What I’m fighting for
Since my experience with the fertility clinic, I’ve started campaigning to close this gap in care and ensure that all cancer survivors—regardless of treatment timing—have equal access to NHS-funded fertility preservation.
My campaign calls for:
- Clear and compassionate NHS policy that recognises the many individual circumstances cancer survivors face. Fertility preservation should be funded as essential care, not governed by a one-size-fits-all rule.
- Standardised access across the UK, so that a survivor’s postcode does not determine their future or their ability to have children.
- Recognition that post-cancer fertility preservation is essential care, not an optional extra.
This is about justice. It’s about restoring choices to people who’ve already lost so much. And it’s about creating a healthcare system that doesn’t just save lives, but supports them.
I’ve been in contact with the BBC and other major news outlets to raise awareness of this urgent issue. My local MP has also taken up the cause and secured a meeting with Wes Streeting, one of the most powerful figures in UK healthcare. With this momentum building, I’m hopeful that real change is within reach.

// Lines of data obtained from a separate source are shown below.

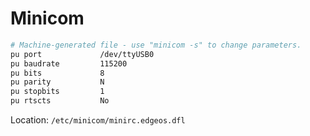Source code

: # Minicom

```bash
# Machine-generated file - use "minicom -s" to change parameters.
pu port             /dev/ttyUSB0
pu baudrate         115200
pu bits             8
pu parity           N
pu stopbits         1
pu rtscts           No
```

Location: `/etc/minicom/minirc.edgeos.dfl`
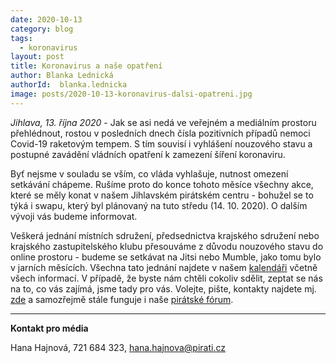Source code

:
 ```yaml
---
date: 2020-10-13
category: blog
tags:
  - koronavirus
layout: post
title: Koronavirus a naše opatření 
author: Blanka Lednická
authorId:  blanka.lednicka
image: posts/2020-10-13-koronavirus-dalsi-opatreni.jpg
---
```


*Jihlava, 13. října 2020* - Jak se asi nedá ve veřejném a mediálním prostoru přehlédnout, rostou v posledních dnech čísla pozitivních případů nemoci Covid-19 raketovým tempem. S tím souvisí i vyhlášení nouzového stavu a postupné zavádění vládních opatření k zamezení šíření koronaviru. 

Byť nejsme v souladu se vším, co vláda vyhlašuje, nutnost omezení setkávání chápeme. Rušíme proto do konce tohoto měsíce všechny akce, které se měly konat v našem Jihlavském pirátském centru - bohužel se to týká i swapu, který byl plánovaný na tuto středu (14. 10. 2020). O dalším vývoji vás budeme informovat.

Veškerá jednání místních sdružení, předsednictva krajského sdružení nebo krajského zastupitelského klubu přesouváme z důvodu nouzového stavu do online prostoru - budeme se setkávat na Jitsi nebo Mumble, jako tomu bylo v jarních měsících. Všechna tato jednání najdete v našem [kalendáři](https://calendar.google.com/calendar/u/0/embed?showTitle=0&showNav=0&showDate=0&showPrint=0&showTabs=0&showCalendars=0&showTz=0&mode=AGENDA&height=500&wkst=2&hl=cs&bgcolor=%23FFFFFF&src=r26esfjiivuu9temt46dholqhs@group.calendar.google.com&ctz=Europe/Prague&color=%232952A3) včetně všech informací. V případě, že byste nám chtěli cokoliv sdělit, zeptat se nás na to, co vás zajímá, jsme tady pro vás. Volejte, pište, kontakty najdete mj. [zde](https://vysocina.pirati.cz/kontakt/) a samozřejmě stále funguje i naše [pirátské fórum](https://forum.pirati.cz/viewforum.php?f=84). 

---

**Kontakt pro média**

Hana Hajnová, 721 684 323, <hana.hajnova@pirati.cz>
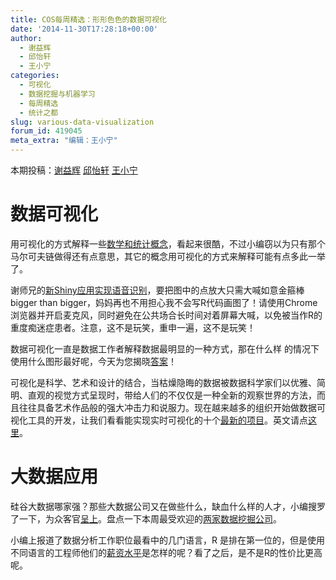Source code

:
 ```yaml
---
title: COS每周精选：形形色色的数据可视化
date: '2014-11-30T17:28:18+00:00'
author:
  - 谢益辉
  - 邱怡轩
  - 王小宁
categories:
  - 可视化
  - 数据挖掘与机器学习
  - 每周精选
  - 统计之都
slug: various-data-visualization
forum_id: 419045
meta_extra: "编辑：王小宁"
---
```


本期投稿：[谢益辉](http://yihui.name/) [邱怡轩](http://yixuan.cos.name/cn/) [王小宁](http://weibo.com/wangxiaoningtongxue/profile?rightmod=1&wvr=6&mod=personinfo)

# 数据可视化 

用可视化的方式解释一些[数学和统计概念](http://setosa.io/ev/)，看起来很酷，不过小编窃以为只有那个马尔可夫链做得还有点意思，其它的概念用可视化的方式来解释可能有点多此一举了。

谢师兄的[新Shiny应用实现语音识别](https://yihui.shinyapps.io/voice/)，要把图中的点放大只需大喊如意金箍棒bigger than bigger，妈妈再也不用担心我不会写R代码画图了！请使用Chrome浏览器并开启麦克风，同时避免在公共场合长时间对着屏幕大喊，以免被当作R的重度痴迷症患者。注意，这不是玩笑，重申一遍，这不是玩笑！

<!--more-->

数据可视化一直是数据工作者解释数据最明显的一种方式，那在什么样 的情况下使用什么图形最好呢，今天为您揭晓[答案](http://www.ruanyifeng.com/blog/2014/11/basic-charts.html)！

可视化是科学、艺术和设计的结合，当枯燥隐晦的数据被数据科学家们以优雅、简明、直观的视觉方式呈现时，带给人们的不仅仅是一种全新的观察世界的方法，而且往往具备艺术作品般的强大冲击力和说服力。现在越来越多的组织开始做数据可视化工具的开发，让我们看看能实现实时可视化的十个[最新的项目](http://www.ctocio.com/bigdata/16907.html)。英文请点[这里](http://www.pcworld.com/article/2450480/10-amazing-data-driven-websites-that-will-change-the-way-you-see-the-world.html)。

# 大数据应用

硅谷大数据哪家强？那些大数据公司又在做些什么，缺血什么样的人才，小编搜罗了一下，为众客官[呈上](http://www.36kr.com/p/217302.html)。盘点一下本周最受欢迎的[两家数据挖掘公司](http://www.ctocio.com/ccnews/17523.html)。

小编上报道了数据分析工作职位最看中的几门语言，R 是排在第一位的，但是使用不同语言的工程师他们的[薪资水平](http://www.ctocio.com/ccnews/17517.html)是怎样的呢？看了之后，是不是R的性价比更高呢。
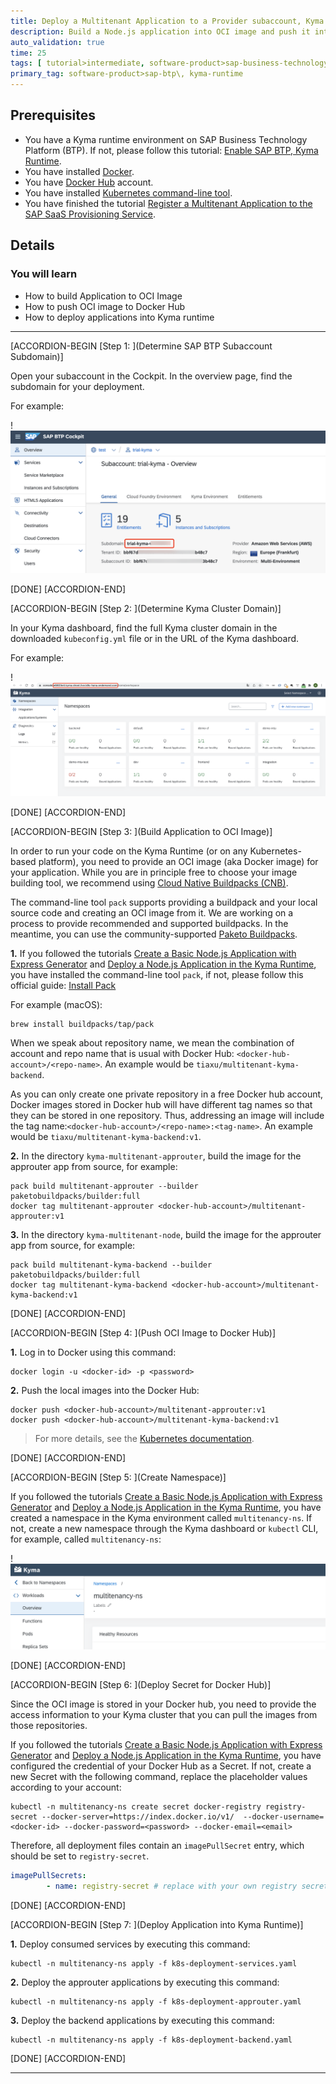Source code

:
 ```yaml
---
title: Deploy a Multitenant Application to a Provider subaccount, Kyma Runtime
description: Build a Node.js application into OCI image and push it into Docker registry. Based on that, deploy the application into the Kyma runtime.
auto_validation: true
time: 25
tags: [ tutorial>intermediate, software-product>sap-business-technology-platform]
primary_tag: software-product>sap-btp\, kyma-runtime
---
```


## Prerequisites
- You have a Kyma runtime environment on SAP Business Technology Platform (BTP). If not, please follow this tutorial: [Enable SAP BTP, Kyma Runtime](cp-kyma-getting-started).
- You have installed [Docker](https://docs.docker.com/get-started/#download-and-install-docker).
- You have [Docker Hub](https://hub.docker.com/) account.
- You have installed [Kubernetes command-line tool](https://kubernetes.io/docs/tasks/tools/#kubectl).
- You have finished the tutorial [Register a Multitenant Application to the SAP SaaS Provisioning Service](register-multitenant-app-saas-provisioning-service).



## Details
### You will learn
- How to build Application to OCI Image
- How to push OCI image to Docker Hub
- How to deploy applications into Kyma runtime


---

[ACCORDION-BEGIN [Step 1: ](Determine SAP BTP Subaccount Subdomain)]

Open your subaccount in the Cockpit. In the overview page, find the subdomain for your deployment.

For example:

!![image-20211214133316133](image-20211214133316133.png)

[DONE]
[ACCORDION-END]

[ACCORDION-BEGIN [Step 2: ](Determine Kyma Cluster Domain)]

In your Kyma dashboard, find the full Kyma cluster domain in the downloaded `kubeconfig.yml` file or in the URL of the Kyma dashboard.

For example:

!![image-20211214133533870](image-20211214133533870.png)



[DONE]
[ACCORDION-END]


[ACCORDION-BEGIN [Step 3: ](Build Application to OCI Image)]


In order to run your code on the Kyma Runtime (or on any Kubernetes-based platform), you need to provide an OCI image (aka Docker image) for your application. While you are in principle free to choose your image building tool, we recommend using [Cloud Native Buildpacks (CNB)](https://buildpacks.io/).

The command-line tool `pack` supports providing a buildpack and your local source code and creating an OCI image from it. We are working on a process to provide recommended and supported buildpacks. In the meantime, you can use the community-supported [Paketo Buildpacks](https://paketo.io/).

**1.** If you followed the tutorials [Create a Basic Node.js Application with Express Generator](basic-nodejs-application-create) and [Deploy a Node.js Application in the Kyma Runtime](deploy-nodejs-application-kyma), you have installed the command-line tool `pack`, if not, please follow this official guide: [Install Pack](https://buildpacks.io/docs/tools/pack/)

For example (macOS):

```Shell / Bash
brew install buildpacks/tap/pack
```

When we speak about repository name, we mean the combination of account and repo name that is usual with Docker Hub: `<docker-hub-account>/<repo-name>`. An example would be `tiaxu/multitenant-kyma-backend`.

As you can only create one private repository in a free Docker hub account, Docker images stored in Docker hub will have different tag names so that they can be stored in one repository. Thus, addressing an image will include the tag name:`<docker-hub-account>/<repo-name>:<tag-name>`. An example would be `tiaxu/multitenant-kyma-backend:v1`.

**2.** In the directory `kyma-multitenant-approuter`, build the image for the approuter app from source, for example:

```Shell / Bash
pack build multitenant-approuter --builder paketobuildpacks/builder:full
docker tag multitenant-approuter <docker-hub-account>/multitenant-approuter:v1
```

**3.** In the directory `kyma-multitenant-node`, build the image for the approuter app from source, for example:

```Shell / Bash
pack build multitenant-kyma-backend --builder paketobuildpacks/builder:full
docker tag multitenant-kyma-backend <docker-hub-account>/multitenant-kyma-backend:v1
```



[DONE]
[ACCORDION-END]

[ACCORDION-BEGIN [Step 4: ](Push OCI Image to Docker Hub)]

**1.** Log in to Docker using this command:

```Shell / Bash
docker login -u <docker-id> -p <password>
```

**2.** Push the local images into the Docker Hub:

```Shell / Bash
docker push <docker-hub-account>/multitenant-approuter:v1
docker push <docker-hub-account>/multitenant-kyma-backend:v1
```

>  For more details, see the [Kubernetes documentation](https://kubernetes.io/docs/tasks/configure-pod-container/pull-image-private-registry/).




[DONE]
[ACCORDION-END]

[ACCORDION-BEGIN [Step 5: ](Create Namespace)]

If you followed the tutorials [Create a Basic Node.js Application with Express Generator](basic-nodejs-application-create) and [Deploy a Node.js Application in the Kyma Runtime](deploy-nodejs-application-kyma), you have created a namespace in the Kyma environment called `multitenancy-ns`. If not, create a new namespace through the Kyma dashboard or `kubectl` CLI, for example, called `multitenancy-ns`:

!![image-20220214150615225](image-20220214150615225.png)




[DONE]
[ACCORDION-END]

[ACCORDION-BEGIN [Step 6: ](Deploy Secret for Docker Hub)]

Since the OCI image is stored in your Docker hub, you need to provide the access information to your Kyma cluster that you can pull the images from those repositories.

If you followed the tutorials [Create a Basic Node.js Application with Express Generator](basic-nodejs-application-create) and [Deploy a Node.js Application in the Kyma Runtime](deploy-nodejs-application-kyma), you have configured the credential of your Docker Hub as a Secret. If not, create a new Secret with the following command, replace the placeholder values according to your account:

```Shell / Bash
kubectl -n multitenancy-ns create secret docker-registry registry-secret --docker-server=https://index.docker.io/v1/  --docker-username=<docker-id> --docker-password=<password> --docker-email=<email>
```


Therefore, all deployment files contain an `imagePullSecret` entry, which should be set to `registry-secret`.

```YAML
imagePullSecrets:
        - name: registry-secret # replace with your own registry secret
```




[DONE]
[ACCORDION-END]

[ACCORDION-BEGIN [Step 7: ](Deploy Application into Kyma Runtime)]

**1.** Deploy consumed services by executing this command:

```Shell / Bash
kubectl -n multitenancy-ns apply -f k8s-deployment-services.yaml
```

**2.** Deploy the approuter applications by executing this command:

```Shell / Bash
kubectl -n multitenancy-ns apply -f k8s-deployment-approuter.yaml
```

**3.** Deploy the backend applications by executing this command:

```Shell / Bash
kubectl -n multitenancy-ns apply -f k8s-deployment-backend.yaml
```





[DONE]
[ACCORDION-END]


---
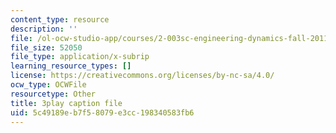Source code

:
```yaml
---
content_type: resource
description: ''
file: /ol-ocw-studio-app/courses/2-003sc-engineering-dynamics-fall-2011/5c49189eb7f58079e3cc198340583fb6_QYP-oC1kP_s.srt
file_size: 52050
file_type: application/x-subrip
learning_resource_types: []
license: https://creativecommons.org/licenses/by-nc-sa/4.0/
ocw_type: OCWFile
resourcetype: Other
title: 3play caption file
uid: 5c49189e-b7f5-8079-e3cc-198340583fb6
---
```

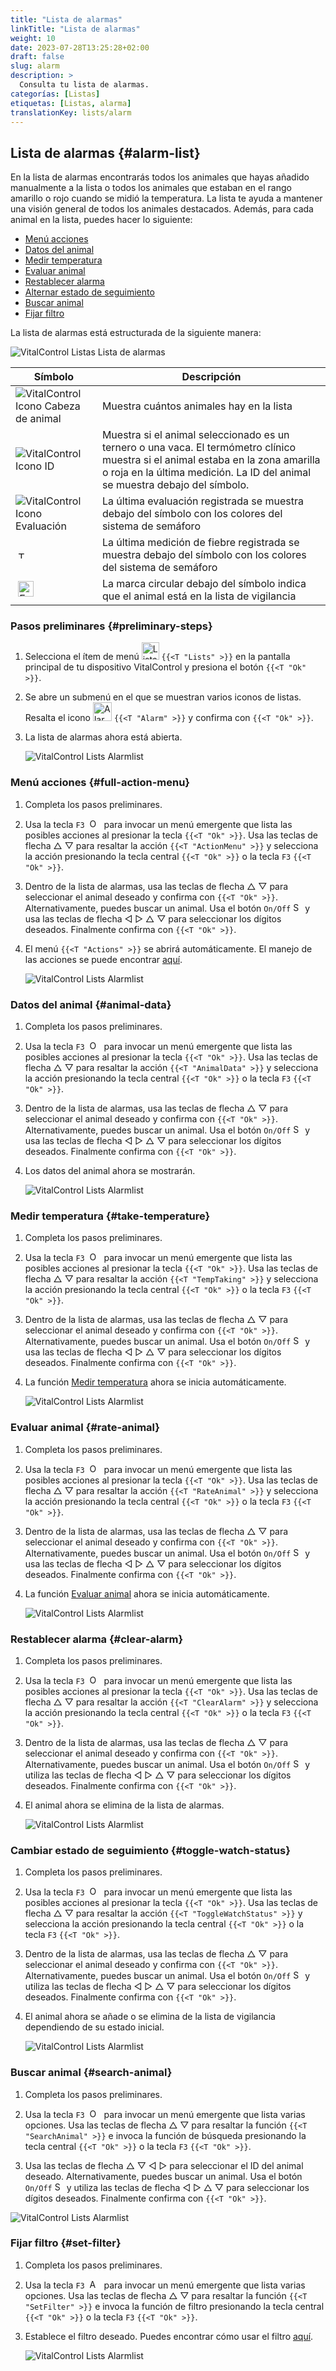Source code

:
 ```yaml
---
title: "Lista de alarmas"
linkTitle: "Lista de alarmas"
weight: 10
date: 2023-07-28T13:25:28+02:00
draft: false
slug: alarm
description: >
  Consulta tu lista de alarmas.
categorías: [Listas]
etiquetas: [Listas, alarma]
translationKey: lists/alarm
---
```

## Lista de alarmas {#alarm-list}

En la lista de alarmas encontrarás todos los animales que hayas añadido manualmente a la lista o todos los animales que estaban en el rango amarillo o rojo cuando se midió la temperatura. La lista te ayuda a mantener una visión general de todos los animales destacados. Además, para cada animal en la lista, puedes hacer lo siguiente:

- [Menú acciones](#full-action-menu)
- [Datos del animal](#animal-data)
- [Medir temperatura](#take-temperature)
- [Evaluar animal](#rate-animal)
- [Restablecer alarma](#clear-alarm)
- [Alternar estado de seguimiento](#toggle-watch-status)
- [Buscar animal](#search-animal)
- [Fijar filtro](#set-filter)

La lista de alarmas está estructurada de la siguiente manera:

   ![VitalControl Listas Lista de alarmas](../images/alarmstructure.png "Estructura de la lista de alarmas")

|Símbolo   | Descripción
|-------  |----
| ![VitalControl Icono Cabeza de animal](../images/kopf.png "Cabeza de animal") | Muestra cuántos animales hay en la lista
| ![VitalControl Icono ID](../images/ID.png "ID") | Muestra si el animal seleccionado es un ternero o una vaca. El termómetro clínico muestra si el animal estaba en la zona amarilla o roja en la última medición. La ID del animal se muestra debajo del símbolo.
| ![VitalControl Icono Evaluación](../images/auge.png "Icono Evaluación") | La última evaluación registrada se muestra debajo del símbolo con los colores del sistema de semáforo
| &nbsp;<img src="/icons/actions/temperature.svg" width="12" align="bottom" alt="Temperatura corporal" title="Temperatura corporal" /> | La última medición de fiebre registrada se muestra debajo del símbolo con los colores del sistema de semáforo
| &nbsp;<img src="/icons/actions/rating.svg" width="25" align="bottom" alt="Evaluación del animal" title="Evaluación" /> |La marca circular debajo del símbolo indica que el animal está en la lista de vigilancia

### Pasos preliminares {#preliminary-steps}

1. Selecciona el ítem de menú <img src="/icons/main/lists.svg" width="28" align="bottom" alt="Listas" /> `{{<T "Lists" >}}` en la pantalla principal de tu dispositivo VitalControl y presiona el botón `{{<T "Ok" >}}`.

2. Se abre un submenú en el que se muestran varios iconos de listas. Resalta el icono <img src="/icons/lists/alarmlist.svg" width="30" align="bottom" alt="Alarm" /> `{{<T "Alarm" >}}` y confirma con `{{<T "Ok" >}}`.

3. La lista de alarmas ahora está abierta.

   ![VitalControl Lists Alarmlist](../images/firststeps.png "Pasos Preliminares")

### Menú acciones {#full-action-menu}

1. Completa los pasos preliminares.

2. Usa la tecla `F3` &nbsp;<img src="/icons/footer/open-popup.svg" width="15" align="bottom" alt="Open popup" />&nbsp; para invocar un menú emergente que lista las posibles acciones al presionar la tecla `{{<T "Ok" >}}`. Usa las teclas de flecha △ ▽ para resaltar la acción `{{<T "ActionMenu" >}}` y selecciona la acción presionando la tecla central `{{<T "Ok" >}}` o la tecla `F3` `{{<T "Ok" >}}`.

3. Dentro de la lista de alarmas, usa las teclas de flecha △ ▽ para seleccionar el animal deseado y confirma con `{{<T "Ok" >}}`. Alternativamente, puedes buscar un animal. Usa el botón `On/Off` <img src="/icons/footer/search.svg" width="15" align="bottom" alt="Search" /> y usa las teclas de flecha ◁ ▷ △ ▽ para seleccionar los dígitos deseados. Finalmente confirma con `{{<T "Ok" >}}`.

4. El menú `{{<T "Actions" >}}` se abrirá automáticamente. El manejo de las acciones se puede encontrar [aquí](/es/docs/actions/).

   ![VitalControl Lists Alarmlist](../images/actionmenu.png "Menú de acciones")

### Datos del animal {#animal-data}

1. Completa los pasos preliminares.

2. Usa la tecla `F3` &nbsp;<img src="/icons/footer/open-popup.svg" width="15" align="bottom" alt="Open popup" />&nbsp; para invocar un menú emergente que lista las posibles acciones al presionar la tecla `{{<T "Ok" >}}`. Usa las teclas de flecha △ ▽ para resaltar la acción `{{<T "AnimalData" >}}` y selecciona la acción presionando la tecla central `{{<T "Ok" >}}` o la tecla `F3` `{{<T "Ok" >}}`.

3. Dentro de la lista de alarmas, usa las teclas de flecha △ ▽ para seleccionar el animal deseado y confirma con `{{<T "Ok" >}}`. Alternativamente, puedes buscar un animal. Usa el botón `On/Off` <img src="/icons/footer/search.svg" width="15" align="bottom" alt="Search" /> y usa las teclas de flecha ◁ ▷ △ ▽ para seleccionar los dígitos deseados. Finalmente confirma con `{{<T "Ok" >}}`.

4. Los datos del animal ahora se mostrarán.

   ![VitalControl Lists Alarmlist](../images/animaldata.png "Datos del animal")

### Medir temperatura {#take-temperature}

1. Completa los pasos preliminares.

2. Usa la tecla `F3` &nbsp;<img src="/icons/footer/open-popup.svg" width="15" align="bottom" alt="Open popup" />&nbsp; para invocar un menú emergente que lista las posibles acciones al presionar la tecla `{{<T "Ok" >}}`. Usa las teclas de flecha △ ▽ para resaltar la acción `{{<T "TempTaking" >}}` y selecciona la acción presionando la tecla central `{{<T "Ok" >}}` o la tecla `F3` `{{<T "Ok" >}}`.

3. Dentro de la lista de alarmas, usa las teclas de flecha △ ▽ para seleccionar el animal deseado y confirma con `{{<T "Ok" >}}`. Alternativamente, puedes buscar un animal. Usa el botón `On/Off` <img src="/icons/footer/search.svg" width="15" align="bottom" alt="Search" /> y usa las teclas de flecha ◁ ▷ △ ▽ para seleccionar los dígitos deseados. Finalmente confirma con `{{<T "Ok" >}}`.

4. La función [Medir temperatura](/es/docs/actions/measure-temperature/#measure-fever) ahora se inicia automáticamente.

   ![VitalControl Lists Alarmlist](../images/temperature.png "Tomar temperatura")

### Evaluar animal {#rate-animal}

1. Completa los pasos preliminares.

2. Usa la tecla `F3` &nbsp;<img src="/icons/footer/open-popup.svg" width="15" align="bottom" alt="Open popup" />&nbsp; para invocar un menú emergente que lista las posibles acciones al presionar la tecla `{{<T "Ok" >}}`. Usa las teclas de flecha △ ▽ para resaltar la acción `{{<T "RateAnimal" >}}` y selecciona la acción presionando la tecla central `{{<T "Ok" >}}` o la tecla `F3` `{{<T "Ok" >}}`.

3. Dentro de la lista de alarmas, usa las teclas de flecha △ ▽ para seleccionar el animal deseado y confirma con `{{<T "Ok" >}}`. Alternativamente, puedes buscar un animal. Usa el botón `On/Off` <img src="/icons/footer/search.svg" width="15" align="bottom" alt="Search" /> y usa las teclas de flecha ◁ ▷ △ ▽ para seleccionar los dígitos deseados. Finalmente confirma con `{{<T "Ok" >}}`.

4. La función [Evaluar animal](/es/docs/actions/rating/#rate-your-animals) ahora se inicia automáticamente.

   ![VitalControl Lists Alarmlist](../images/rateanimal.png "Evaluar animal")

### Restablecer alarma {#clear-alarm}

1. Completa los pasos preliminares.

2. Usa la tecla `F3` &nbsp;<img src="/icons/footer/open-popup.svg" width="15" align="bottom" alt="Open popup" />&nbsp; para invocar un menú emergente que lista las posibles acciones al presionar la tecla `{{<T "Ok" >}}`. Usa las teclas de flecha △ ▽ para resaltar la acción `{{<T "ClearAlarm" >}}` y selecciona la acción presionando la tecla central `{{<T "Ok" >}}` o la tecla `F3` `{{<T "Ok" >}}`.

3. Dentro de la lista de alarmas, usa las teclas de flecha △ ▽ para seleccionar el animal deseado y confirma con `{{<T "Ok" >}}`. Alternativamente, puedes buscar un animal. Usa el botón `On/Off` <img src="/icons/footer/search.svg" width="15" align="bottom" alt="Search" /> y utiliza las teclas de flecha ◁ ▷ △ ▽ para seleccionar los dígitos deseados. Finalmente confirma con `{{<T "Ok" >}}`.

4. El animal ahora se elimina de la lista de alarmas.

   ![VitalControl Lists Alarmlist](../images/clearalarm.png "Eliminar alarma")

### Cambiar estado de seguimiento {#toggle-watch-status}

1. Completa los pasos preliminares.

2. Usa la tecla `F3` &nbsp;<img src="/icons/footer/open-popup.svg" width="15" align="bottom" alt="Open popup" />&nbsp; para invocar un menú emergente que lista las posibles acciones al presionar la tecla `{{<T "Ok" >}}`. Usa las teclas de flecha △ ▽ para resaltar la acción `{{<T "ToggleWatchStatus" >}}` y selecciona la acción presionando la tecla central `{{<T "Ok" >}}` o la tecla `F3` `{{<T "Ok" >}}`.

3. Dentro de la lista de alarmas, usa las teclas de flecha △ ▽ para seleccionar el animal deseado y confirma con `{{<T "Ok" >}}`. Alternativamente, puedes buscar un animal. Usa el botón `On/Off` <img src="/icons/footer/search.svg" width="15" align="bottom" alt="Search" /> y utiliza las teclas de flecha ◁ ▷ △ ▽ para seleccionar los dígitos deseados. Finalmente confirma con `{{<T "Ok" >}}`.

4. El animal ahora se añade o se elimina de la lista de vigilancia dependiendo de su estado inicial.

   ![VitalControl Lists Alarmlist](../images/watchlist.png "Cambiar estado de vigilancia")

### Buscar animal {#search-animal}

1. Completa los pasos preliminares.

2. Usa la tecla `F3` &nbsp;<img src="/icons/footer/open-popup.svg" width="15" align="bottom" alt="Open popup" />&nbsp; para invocar un menú emergente que lista varias opciones. Usa las teclas de flecha △ ▽ para resaltar la función `{{<T "SearchAnimal" >}}` e invoca la función de búsqueda presionando la tecla central `{{<T "Ok" >}}` o la tecla `F3` `{{<T "Ok" >}}`.

3. Usa las teclas de flecha △ ▽ ◁ ▷ para seleccionar el ID del animal deseado. Alternativamente, puedes buscar un animal. Usa el botón `On/Off` <img src="/icons/footer/search.svg" width="15" align="bottom" alt="Search" /> y utiliza las teclas de flecha ◁ ▷ △ ▽ para seleccionar los dígitos deseados. Finalmente confirma con `{{<T "Ok" >}}`.

![VitalControl Lists Alarmlist](../images/searchanimal.png "Buscar animal")

### Fijar filtro {#set-filter}

1. Completa los pasos preliminares.

2. Usa la tecla `F3` &nbsp;<img src="/icons/footer/open-popup.svg" width="15" align="bottom" alt="Abrir menú emergente" />&nbsp; para invocar un menú emergente que lista varias opciones. Usa las teclas de flecha △ ▽ para resaltar la función `{{<T "SetFilter" >}}` e invoca la función de filtro presionando la tecla central `{{<T "Ok" >}}` o la tecla `F3` `{{<T "Ok" >}}`.

3. Establece el filtro deseado. Puedes encontrar cómo usar el filtro [aquí](../../filter/).

   ![VitalControl Lists Alarmlist](../images/setfilter.png "Establecer filtro")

We’re not asking for special treatment—we’re asking for fairness. We didn’t survive cancer to be told that our futures don’t matter.
As survival rates continue to improve, we must shift our focus toward life after cancer, not just life during it.
To my fellow alumni
Newcastle University gave me the foundation for all I’ve achieved since. It taught me to see beyond borders, to care about people and the world, and to never stay silent in the face of injustice.
If this story moved you, please help amplify it. Whether through support, action, or being part of the conversation, if you or someone you know has had a similar experience, you can make a difference.
Together, we can ensure that cancer survivors are given not just life, but the chance to live it fully.